(Dataset records)
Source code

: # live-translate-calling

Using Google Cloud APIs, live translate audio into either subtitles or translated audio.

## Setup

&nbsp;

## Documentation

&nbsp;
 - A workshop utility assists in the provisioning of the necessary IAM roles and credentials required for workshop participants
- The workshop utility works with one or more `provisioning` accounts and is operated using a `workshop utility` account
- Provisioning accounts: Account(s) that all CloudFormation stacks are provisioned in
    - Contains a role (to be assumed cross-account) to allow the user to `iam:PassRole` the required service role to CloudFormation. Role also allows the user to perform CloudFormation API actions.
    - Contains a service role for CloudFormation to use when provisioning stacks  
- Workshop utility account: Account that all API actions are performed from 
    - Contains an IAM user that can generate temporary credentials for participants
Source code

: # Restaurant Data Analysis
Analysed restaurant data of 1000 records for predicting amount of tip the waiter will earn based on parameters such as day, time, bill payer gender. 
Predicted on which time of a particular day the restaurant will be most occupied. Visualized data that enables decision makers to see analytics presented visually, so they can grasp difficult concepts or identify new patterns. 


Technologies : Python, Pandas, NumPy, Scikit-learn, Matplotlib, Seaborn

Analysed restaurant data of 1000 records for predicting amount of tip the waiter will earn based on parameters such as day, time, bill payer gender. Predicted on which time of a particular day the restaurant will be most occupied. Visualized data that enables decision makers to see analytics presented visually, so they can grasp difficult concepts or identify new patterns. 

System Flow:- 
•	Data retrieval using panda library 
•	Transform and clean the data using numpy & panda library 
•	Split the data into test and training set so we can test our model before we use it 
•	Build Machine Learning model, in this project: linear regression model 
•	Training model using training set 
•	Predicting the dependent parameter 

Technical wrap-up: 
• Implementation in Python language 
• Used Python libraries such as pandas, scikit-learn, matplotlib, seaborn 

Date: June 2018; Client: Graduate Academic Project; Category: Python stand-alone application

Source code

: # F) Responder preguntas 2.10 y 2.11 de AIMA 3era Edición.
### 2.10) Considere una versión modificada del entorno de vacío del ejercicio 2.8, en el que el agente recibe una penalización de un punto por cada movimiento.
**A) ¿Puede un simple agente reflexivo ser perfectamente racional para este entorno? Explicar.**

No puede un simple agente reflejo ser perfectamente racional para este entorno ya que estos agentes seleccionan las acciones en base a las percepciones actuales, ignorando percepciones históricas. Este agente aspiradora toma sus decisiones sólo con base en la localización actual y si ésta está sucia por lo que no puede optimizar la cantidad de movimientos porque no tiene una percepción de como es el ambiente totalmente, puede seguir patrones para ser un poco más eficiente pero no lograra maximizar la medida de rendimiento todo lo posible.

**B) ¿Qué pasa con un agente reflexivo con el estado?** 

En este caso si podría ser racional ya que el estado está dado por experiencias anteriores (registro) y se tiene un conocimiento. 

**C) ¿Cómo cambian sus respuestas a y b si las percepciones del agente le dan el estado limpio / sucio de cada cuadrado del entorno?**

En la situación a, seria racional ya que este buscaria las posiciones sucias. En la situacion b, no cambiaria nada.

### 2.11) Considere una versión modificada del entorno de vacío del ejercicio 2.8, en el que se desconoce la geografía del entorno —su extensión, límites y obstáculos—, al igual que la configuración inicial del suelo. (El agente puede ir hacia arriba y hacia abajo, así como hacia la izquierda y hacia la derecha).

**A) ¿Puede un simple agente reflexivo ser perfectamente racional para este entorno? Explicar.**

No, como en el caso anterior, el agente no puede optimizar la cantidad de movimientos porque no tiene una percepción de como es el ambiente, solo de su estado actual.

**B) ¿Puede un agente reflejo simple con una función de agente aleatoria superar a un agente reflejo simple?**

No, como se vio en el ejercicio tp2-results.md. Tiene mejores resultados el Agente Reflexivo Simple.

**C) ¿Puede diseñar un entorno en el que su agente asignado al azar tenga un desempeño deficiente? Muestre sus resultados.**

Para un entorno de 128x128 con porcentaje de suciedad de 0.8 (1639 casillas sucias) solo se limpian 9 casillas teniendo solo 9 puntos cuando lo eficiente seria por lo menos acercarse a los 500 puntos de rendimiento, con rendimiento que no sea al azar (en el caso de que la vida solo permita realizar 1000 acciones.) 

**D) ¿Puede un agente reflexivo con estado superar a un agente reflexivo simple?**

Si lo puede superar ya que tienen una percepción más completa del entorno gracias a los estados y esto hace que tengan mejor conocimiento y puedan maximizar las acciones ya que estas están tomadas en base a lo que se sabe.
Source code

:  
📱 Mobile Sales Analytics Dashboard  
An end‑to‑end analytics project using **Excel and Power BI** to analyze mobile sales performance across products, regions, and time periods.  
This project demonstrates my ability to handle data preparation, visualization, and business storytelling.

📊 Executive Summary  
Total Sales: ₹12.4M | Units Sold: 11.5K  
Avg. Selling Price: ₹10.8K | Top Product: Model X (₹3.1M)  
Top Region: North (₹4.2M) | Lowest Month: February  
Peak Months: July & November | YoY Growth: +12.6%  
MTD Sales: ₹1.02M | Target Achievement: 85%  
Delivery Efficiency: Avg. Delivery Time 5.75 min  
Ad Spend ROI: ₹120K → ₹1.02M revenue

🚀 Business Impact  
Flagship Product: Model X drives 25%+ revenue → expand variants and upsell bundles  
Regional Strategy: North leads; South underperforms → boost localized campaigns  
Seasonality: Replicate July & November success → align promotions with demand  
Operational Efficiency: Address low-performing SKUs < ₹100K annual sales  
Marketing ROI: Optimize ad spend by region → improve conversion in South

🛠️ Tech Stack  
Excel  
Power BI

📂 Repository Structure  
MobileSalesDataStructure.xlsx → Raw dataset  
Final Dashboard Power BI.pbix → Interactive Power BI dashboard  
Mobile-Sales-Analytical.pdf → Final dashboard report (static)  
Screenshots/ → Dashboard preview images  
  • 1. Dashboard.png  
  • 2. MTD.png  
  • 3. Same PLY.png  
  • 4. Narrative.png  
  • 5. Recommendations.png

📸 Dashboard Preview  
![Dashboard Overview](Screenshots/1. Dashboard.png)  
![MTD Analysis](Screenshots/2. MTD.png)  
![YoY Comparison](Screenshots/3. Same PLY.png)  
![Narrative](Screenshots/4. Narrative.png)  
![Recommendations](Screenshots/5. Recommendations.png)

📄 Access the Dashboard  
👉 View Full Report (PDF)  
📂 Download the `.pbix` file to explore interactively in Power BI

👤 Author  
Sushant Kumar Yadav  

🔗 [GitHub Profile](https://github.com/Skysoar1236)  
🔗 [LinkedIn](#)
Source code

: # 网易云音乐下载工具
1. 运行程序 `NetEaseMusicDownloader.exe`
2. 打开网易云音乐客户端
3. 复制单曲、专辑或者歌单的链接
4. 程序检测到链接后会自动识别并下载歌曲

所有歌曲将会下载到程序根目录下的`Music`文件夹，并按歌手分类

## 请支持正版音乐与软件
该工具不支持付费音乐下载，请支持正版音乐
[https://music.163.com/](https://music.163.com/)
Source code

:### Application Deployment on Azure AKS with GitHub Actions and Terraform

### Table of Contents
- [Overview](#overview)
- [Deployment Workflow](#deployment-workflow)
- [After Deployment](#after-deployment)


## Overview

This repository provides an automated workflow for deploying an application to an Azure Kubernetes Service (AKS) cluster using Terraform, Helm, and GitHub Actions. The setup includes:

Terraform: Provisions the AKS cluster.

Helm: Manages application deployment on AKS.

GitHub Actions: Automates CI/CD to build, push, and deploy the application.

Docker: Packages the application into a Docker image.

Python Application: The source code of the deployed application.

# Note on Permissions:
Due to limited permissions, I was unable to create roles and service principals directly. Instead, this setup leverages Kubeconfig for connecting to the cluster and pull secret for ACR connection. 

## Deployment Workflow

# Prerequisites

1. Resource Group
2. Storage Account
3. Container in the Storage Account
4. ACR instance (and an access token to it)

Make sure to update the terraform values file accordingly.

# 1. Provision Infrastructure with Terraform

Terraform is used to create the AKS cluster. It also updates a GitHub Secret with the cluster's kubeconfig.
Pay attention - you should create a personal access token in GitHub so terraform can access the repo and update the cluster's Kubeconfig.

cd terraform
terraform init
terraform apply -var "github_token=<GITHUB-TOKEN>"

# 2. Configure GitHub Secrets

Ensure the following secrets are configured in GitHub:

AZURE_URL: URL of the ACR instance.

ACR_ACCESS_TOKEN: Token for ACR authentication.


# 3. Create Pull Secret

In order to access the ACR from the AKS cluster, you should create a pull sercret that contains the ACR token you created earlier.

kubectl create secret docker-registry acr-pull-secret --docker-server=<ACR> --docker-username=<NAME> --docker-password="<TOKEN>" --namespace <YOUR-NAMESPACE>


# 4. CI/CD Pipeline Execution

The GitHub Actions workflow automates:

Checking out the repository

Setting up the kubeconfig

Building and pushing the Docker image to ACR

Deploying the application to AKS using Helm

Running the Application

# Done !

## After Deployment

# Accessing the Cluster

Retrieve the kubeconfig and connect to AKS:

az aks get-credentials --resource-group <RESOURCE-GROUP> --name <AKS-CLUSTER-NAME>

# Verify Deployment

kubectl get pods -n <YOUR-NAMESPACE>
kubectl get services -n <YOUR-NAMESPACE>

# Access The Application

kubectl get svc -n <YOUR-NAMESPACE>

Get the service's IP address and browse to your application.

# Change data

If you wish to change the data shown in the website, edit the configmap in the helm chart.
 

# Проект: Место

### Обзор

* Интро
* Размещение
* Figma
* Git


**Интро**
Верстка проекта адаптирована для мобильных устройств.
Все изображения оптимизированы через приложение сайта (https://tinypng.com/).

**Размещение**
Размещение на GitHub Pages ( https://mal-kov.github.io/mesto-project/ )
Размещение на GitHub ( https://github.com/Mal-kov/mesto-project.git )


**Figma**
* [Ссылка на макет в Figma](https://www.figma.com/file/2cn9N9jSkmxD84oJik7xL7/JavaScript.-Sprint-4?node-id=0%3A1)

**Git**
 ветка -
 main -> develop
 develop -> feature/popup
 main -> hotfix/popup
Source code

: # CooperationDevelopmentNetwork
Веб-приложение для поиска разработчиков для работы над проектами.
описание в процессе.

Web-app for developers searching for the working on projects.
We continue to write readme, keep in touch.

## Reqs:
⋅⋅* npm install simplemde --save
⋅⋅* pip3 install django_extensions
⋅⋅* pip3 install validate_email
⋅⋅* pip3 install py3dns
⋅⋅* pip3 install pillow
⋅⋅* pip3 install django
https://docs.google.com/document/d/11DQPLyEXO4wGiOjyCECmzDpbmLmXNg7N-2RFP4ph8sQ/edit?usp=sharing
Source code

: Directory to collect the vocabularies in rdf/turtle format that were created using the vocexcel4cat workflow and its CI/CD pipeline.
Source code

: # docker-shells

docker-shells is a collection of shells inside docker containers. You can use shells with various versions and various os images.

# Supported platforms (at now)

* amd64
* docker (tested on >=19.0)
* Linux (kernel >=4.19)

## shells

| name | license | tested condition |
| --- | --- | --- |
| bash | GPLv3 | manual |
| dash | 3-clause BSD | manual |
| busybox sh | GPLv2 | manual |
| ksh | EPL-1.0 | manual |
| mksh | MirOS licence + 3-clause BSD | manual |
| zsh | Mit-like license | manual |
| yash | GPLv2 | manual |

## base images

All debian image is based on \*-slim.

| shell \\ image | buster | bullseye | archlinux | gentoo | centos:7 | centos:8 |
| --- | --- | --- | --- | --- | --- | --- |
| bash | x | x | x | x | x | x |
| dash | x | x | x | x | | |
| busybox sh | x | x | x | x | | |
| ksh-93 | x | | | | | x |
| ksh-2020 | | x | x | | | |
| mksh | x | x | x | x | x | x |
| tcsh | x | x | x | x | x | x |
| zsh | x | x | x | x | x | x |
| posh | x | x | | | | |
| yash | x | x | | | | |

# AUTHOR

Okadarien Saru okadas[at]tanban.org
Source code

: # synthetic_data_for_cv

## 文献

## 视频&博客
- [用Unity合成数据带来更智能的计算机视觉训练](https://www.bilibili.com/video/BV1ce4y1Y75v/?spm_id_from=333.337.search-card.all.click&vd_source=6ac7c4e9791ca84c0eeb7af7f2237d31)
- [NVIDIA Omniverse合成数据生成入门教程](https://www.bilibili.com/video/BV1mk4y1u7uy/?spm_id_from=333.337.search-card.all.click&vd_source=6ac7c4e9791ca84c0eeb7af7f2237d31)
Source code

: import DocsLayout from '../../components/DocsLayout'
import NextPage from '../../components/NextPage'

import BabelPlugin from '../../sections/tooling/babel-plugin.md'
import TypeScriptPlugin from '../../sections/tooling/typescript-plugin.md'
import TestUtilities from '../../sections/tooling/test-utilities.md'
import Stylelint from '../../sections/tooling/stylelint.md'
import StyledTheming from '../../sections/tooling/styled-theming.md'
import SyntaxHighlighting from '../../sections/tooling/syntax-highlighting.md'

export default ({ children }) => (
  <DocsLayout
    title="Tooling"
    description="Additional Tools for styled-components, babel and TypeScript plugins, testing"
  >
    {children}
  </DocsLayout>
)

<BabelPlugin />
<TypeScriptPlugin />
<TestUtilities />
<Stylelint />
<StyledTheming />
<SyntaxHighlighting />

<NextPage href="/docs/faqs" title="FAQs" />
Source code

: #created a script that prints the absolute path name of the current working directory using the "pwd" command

» WORK TASK
Where a line in the entries holds the word "Analysis", copy that line.

» TASK OUTPUT
: # Restaurant Data Analysis
![MTD Analysis](Screenshots/2. MTD.png)  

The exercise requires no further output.